Monday, November 19, 2012

How a Suzuki Concert Proves that Bob Dylan Was Right



           In 1964 Bob Dylan told us that “The Times They Are a-Changin’.”    Nothing underscores just how right he was more than attending a seven-year-old granddaughter’s violin recital in Charlotte.
            I was in college when Dylan penned his provocative lyrics, attending a university where almost every student was white and most of them were male.  Fewer than five million people lived in North Carolina, and most of them had been born here.   Our population included the lowest percentage of Catholics of any state, and the only people who spoke a foreign language were school teachers. 
            At first blush you might not think that listening to 20 or 25 young Suzuki students between the ages of four and 14 play their brief recital pieces for an audience of dutiful parents, doting grandparents and fidgety siblings would engender reflections on Bob Dylan’s prescience, but even if the event is held in a beautiful church chapel, as this one was, you can only spend so much of the time admiring the stained glass windows while you wait for your granddaughter (#22) to take the stage.   If you have been admonished to leave your book, Kindle® and iPhone® at home, your eye naturally will focus on what’s at hand: the printed program listing the performers and their selections.   It’s there that you can readily see that the times not only are a-changin’ but how much they’ve already changed.

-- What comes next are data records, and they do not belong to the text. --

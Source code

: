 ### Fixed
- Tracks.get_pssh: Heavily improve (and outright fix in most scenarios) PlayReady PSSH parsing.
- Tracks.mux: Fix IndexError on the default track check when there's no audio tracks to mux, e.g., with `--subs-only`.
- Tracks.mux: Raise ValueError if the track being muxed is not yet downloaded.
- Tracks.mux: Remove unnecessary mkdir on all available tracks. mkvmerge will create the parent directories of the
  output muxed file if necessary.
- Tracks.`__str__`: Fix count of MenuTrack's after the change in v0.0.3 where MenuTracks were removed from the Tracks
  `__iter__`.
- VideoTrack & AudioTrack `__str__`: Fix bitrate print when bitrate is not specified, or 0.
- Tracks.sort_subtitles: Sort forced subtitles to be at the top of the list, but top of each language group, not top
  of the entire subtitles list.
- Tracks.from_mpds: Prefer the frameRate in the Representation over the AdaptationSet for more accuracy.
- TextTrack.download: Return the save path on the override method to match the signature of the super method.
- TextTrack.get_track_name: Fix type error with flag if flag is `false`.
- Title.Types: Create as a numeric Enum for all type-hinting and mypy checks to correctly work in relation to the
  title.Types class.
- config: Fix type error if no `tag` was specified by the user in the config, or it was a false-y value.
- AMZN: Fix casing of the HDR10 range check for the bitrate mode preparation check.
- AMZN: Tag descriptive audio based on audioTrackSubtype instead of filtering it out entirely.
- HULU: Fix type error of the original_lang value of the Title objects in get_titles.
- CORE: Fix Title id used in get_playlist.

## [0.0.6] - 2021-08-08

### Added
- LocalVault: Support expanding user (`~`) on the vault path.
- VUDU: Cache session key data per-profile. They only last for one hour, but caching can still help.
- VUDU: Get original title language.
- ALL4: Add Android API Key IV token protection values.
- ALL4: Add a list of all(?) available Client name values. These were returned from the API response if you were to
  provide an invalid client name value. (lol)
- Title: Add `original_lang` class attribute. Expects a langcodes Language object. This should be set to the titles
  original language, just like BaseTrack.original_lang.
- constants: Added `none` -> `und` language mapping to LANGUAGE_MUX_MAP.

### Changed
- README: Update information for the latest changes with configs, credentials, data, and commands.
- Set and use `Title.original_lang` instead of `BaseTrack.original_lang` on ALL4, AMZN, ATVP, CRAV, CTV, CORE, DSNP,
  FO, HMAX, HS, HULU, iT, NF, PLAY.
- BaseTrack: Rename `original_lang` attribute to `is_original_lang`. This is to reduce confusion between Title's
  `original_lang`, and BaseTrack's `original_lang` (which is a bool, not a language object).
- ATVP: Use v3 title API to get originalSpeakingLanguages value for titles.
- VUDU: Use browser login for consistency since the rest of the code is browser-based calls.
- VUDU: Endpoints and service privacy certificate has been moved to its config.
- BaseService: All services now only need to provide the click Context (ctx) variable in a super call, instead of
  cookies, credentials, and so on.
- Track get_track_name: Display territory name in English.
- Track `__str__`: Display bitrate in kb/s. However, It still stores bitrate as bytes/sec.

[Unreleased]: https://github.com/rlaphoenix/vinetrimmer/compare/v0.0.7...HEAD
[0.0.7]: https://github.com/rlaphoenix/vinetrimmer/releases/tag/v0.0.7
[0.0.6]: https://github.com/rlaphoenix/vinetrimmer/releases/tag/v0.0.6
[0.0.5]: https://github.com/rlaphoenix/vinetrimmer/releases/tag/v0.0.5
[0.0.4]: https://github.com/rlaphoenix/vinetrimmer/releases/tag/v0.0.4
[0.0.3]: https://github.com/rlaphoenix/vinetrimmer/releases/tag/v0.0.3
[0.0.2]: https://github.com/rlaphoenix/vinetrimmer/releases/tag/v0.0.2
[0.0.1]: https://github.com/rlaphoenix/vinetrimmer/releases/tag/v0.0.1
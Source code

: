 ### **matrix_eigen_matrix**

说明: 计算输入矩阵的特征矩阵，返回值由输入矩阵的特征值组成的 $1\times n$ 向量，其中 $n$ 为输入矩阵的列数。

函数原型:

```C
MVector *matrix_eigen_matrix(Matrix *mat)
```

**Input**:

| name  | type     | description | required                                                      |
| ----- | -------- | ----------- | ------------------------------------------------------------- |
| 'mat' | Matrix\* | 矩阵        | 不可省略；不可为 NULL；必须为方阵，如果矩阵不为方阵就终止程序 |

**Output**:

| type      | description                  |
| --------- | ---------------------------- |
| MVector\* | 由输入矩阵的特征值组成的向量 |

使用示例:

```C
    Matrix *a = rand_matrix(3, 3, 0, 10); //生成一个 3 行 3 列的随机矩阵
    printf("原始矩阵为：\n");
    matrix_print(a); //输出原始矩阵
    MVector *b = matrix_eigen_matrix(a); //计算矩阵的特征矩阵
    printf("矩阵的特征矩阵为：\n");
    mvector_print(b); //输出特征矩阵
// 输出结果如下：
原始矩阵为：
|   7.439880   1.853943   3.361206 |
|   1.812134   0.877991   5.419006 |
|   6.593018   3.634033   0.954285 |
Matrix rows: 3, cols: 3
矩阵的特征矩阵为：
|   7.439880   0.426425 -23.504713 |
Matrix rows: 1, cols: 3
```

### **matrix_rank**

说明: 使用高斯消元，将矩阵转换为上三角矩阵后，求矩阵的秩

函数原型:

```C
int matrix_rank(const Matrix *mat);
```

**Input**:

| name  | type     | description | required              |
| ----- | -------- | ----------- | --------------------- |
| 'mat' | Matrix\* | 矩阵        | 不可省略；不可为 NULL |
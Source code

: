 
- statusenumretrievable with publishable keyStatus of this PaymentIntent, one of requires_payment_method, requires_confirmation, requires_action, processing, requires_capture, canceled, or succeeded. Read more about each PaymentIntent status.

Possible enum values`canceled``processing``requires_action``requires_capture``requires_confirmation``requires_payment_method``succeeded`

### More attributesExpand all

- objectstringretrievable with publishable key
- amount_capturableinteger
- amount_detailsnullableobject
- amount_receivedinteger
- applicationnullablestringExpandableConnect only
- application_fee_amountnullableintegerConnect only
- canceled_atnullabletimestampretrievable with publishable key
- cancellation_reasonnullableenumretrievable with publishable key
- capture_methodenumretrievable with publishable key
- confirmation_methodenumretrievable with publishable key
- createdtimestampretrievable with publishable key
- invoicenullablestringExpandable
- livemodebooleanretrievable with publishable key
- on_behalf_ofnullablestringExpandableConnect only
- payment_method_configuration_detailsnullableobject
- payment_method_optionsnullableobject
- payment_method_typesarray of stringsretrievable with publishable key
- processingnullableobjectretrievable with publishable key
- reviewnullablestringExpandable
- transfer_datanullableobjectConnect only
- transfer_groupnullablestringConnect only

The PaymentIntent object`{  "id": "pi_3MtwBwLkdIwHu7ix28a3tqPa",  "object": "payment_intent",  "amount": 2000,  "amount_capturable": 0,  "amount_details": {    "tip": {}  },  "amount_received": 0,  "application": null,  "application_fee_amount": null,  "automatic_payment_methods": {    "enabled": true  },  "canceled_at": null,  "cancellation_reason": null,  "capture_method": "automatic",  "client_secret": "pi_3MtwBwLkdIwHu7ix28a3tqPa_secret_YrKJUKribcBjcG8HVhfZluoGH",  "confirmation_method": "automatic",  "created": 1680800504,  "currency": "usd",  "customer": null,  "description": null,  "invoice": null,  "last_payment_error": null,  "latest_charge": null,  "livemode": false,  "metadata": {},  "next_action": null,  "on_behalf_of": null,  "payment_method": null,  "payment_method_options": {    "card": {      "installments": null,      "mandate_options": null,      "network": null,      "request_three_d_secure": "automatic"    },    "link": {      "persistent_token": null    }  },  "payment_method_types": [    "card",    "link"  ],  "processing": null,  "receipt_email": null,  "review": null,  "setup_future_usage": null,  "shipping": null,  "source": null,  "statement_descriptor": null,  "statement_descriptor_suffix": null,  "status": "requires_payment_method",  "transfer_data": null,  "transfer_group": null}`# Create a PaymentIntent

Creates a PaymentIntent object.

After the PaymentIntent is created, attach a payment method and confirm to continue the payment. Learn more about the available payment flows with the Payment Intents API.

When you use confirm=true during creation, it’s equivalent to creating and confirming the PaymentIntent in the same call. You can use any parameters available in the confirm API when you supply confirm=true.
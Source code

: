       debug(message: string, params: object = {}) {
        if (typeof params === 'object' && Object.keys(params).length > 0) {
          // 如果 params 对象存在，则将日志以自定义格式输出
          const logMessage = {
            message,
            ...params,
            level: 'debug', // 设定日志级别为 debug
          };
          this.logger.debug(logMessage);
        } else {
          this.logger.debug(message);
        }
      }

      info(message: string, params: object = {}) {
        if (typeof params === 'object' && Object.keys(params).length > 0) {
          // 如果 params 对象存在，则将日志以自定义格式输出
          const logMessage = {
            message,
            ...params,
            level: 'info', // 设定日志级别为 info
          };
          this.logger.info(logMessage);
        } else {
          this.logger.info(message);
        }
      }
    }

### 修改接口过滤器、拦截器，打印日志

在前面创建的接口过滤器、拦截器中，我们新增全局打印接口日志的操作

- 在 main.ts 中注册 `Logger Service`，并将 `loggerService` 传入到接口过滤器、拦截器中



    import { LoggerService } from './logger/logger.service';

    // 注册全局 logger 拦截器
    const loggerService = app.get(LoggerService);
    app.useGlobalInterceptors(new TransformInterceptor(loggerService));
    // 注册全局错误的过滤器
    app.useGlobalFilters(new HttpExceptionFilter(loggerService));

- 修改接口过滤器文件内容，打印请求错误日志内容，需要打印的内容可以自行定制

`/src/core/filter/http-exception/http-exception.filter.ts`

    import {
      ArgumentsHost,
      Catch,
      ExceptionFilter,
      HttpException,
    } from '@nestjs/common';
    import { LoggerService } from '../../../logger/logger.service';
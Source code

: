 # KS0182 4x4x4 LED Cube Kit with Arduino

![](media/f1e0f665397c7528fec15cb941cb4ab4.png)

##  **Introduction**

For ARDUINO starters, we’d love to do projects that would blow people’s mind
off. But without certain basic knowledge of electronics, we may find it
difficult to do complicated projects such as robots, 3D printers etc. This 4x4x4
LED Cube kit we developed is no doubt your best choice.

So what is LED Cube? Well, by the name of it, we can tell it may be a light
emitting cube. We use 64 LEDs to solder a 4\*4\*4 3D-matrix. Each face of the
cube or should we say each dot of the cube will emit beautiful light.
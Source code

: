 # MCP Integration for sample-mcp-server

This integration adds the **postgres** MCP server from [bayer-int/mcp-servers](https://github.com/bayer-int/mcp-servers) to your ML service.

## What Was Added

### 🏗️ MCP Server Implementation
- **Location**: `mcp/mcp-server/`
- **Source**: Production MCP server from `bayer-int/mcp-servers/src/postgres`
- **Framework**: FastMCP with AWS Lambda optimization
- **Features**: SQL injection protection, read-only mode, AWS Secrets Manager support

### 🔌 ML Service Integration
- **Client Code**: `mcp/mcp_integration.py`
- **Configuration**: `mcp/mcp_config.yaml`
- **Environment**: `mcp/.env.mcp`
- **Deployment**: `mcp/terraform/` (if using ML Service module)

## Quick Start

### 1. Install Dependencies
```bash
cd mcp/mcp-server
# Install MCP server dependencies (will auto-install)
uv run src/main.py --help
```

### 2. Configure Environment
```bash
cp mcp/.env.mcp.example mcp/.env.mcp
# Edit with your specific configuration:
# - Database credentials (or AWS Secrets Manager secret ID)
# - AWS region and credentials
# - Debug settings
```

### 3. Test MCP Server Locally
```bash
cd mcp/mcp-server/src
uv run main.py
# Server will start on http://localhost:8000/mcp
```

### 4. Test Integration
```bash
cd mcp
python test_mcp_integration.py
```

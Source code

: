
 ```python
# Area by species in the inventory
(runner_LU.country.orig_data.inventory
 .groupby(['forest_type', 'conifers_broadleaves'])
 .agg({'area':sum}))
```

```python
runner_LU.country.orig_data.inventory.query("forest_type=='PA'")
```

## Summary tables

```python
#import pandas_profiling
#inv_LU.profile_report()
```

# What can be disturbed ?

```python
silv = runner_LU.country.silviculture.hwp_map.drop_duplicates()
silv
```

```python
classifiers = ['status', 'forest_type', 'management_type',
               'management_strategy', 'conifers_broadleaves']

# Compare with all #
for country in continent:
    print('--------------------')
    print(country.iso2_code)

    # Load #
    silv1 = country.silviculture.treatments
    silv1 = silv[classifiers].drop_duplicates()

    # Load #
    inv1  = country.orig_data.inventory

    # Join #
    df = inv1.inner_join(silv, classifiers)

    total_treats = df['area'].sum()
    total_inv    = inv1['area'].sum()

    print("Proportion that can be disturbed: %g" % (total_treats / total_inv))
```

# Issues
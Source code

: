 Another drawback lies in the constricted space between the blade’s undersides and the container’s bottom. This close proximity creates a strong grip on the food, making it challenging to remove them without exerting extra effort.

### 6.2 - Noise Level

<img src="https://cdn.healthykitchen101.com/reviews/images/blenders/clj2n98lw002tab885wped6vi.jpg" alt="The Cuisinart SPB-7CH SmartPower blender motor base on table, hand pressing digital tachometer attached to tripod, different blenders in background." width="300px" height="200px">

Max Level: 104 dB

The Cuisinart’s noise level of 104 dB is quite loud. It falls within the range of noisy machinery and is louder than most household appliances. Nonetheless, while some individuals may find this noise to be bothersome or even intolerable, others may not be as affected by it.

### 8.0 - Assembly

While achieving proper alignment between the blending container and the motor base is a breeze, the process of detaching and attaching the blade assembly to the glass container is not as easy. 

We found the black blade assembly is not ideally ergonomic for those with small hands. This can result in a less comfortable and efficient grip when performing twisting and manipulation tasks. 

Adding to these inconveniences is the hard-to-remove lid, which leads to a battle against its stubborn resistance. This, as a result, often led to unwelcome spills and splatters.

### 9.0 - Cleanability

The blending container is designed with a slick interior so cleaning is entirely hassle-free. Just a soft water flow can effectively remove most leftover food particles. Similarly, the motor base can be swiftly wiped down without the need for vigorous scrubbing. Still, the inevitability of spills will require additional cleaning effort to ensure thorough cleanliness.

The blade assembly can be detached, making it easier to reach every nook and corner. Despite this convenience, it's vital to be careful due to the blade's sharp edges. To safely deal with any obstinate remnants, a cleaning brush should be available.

            If there had been such a thing as a Suzuki recital in Charlotte in 1964, all of the players would have been white and their names would have reflected North Carolina’s Anglo-Saxon (and specifically Scots-Irish) heritage.   These days about half of the children probably will have those sorts of surnames – names like Lamm, Hunter, McClellan and Stevens – but the first four performers are just as likely to be named Christina Yue Xin, Pavan Thakkar, Gisel Zapata and Nikhil Vaishnav, as they were at our granddaughter’s event.   As the program proceeds, Emma Willis, Katie Polk and Archer Herdon may well be followed by Micaela Flandoli, Gabriela Ortega and Ana Palomino.  Even the alphabetical list of the children’s teachers – Ker, Smilovici, Stanchauskas and Talley – reflects the ethnic and cultural diversity that makes North Carolina so different today from the North Carolina of 1964.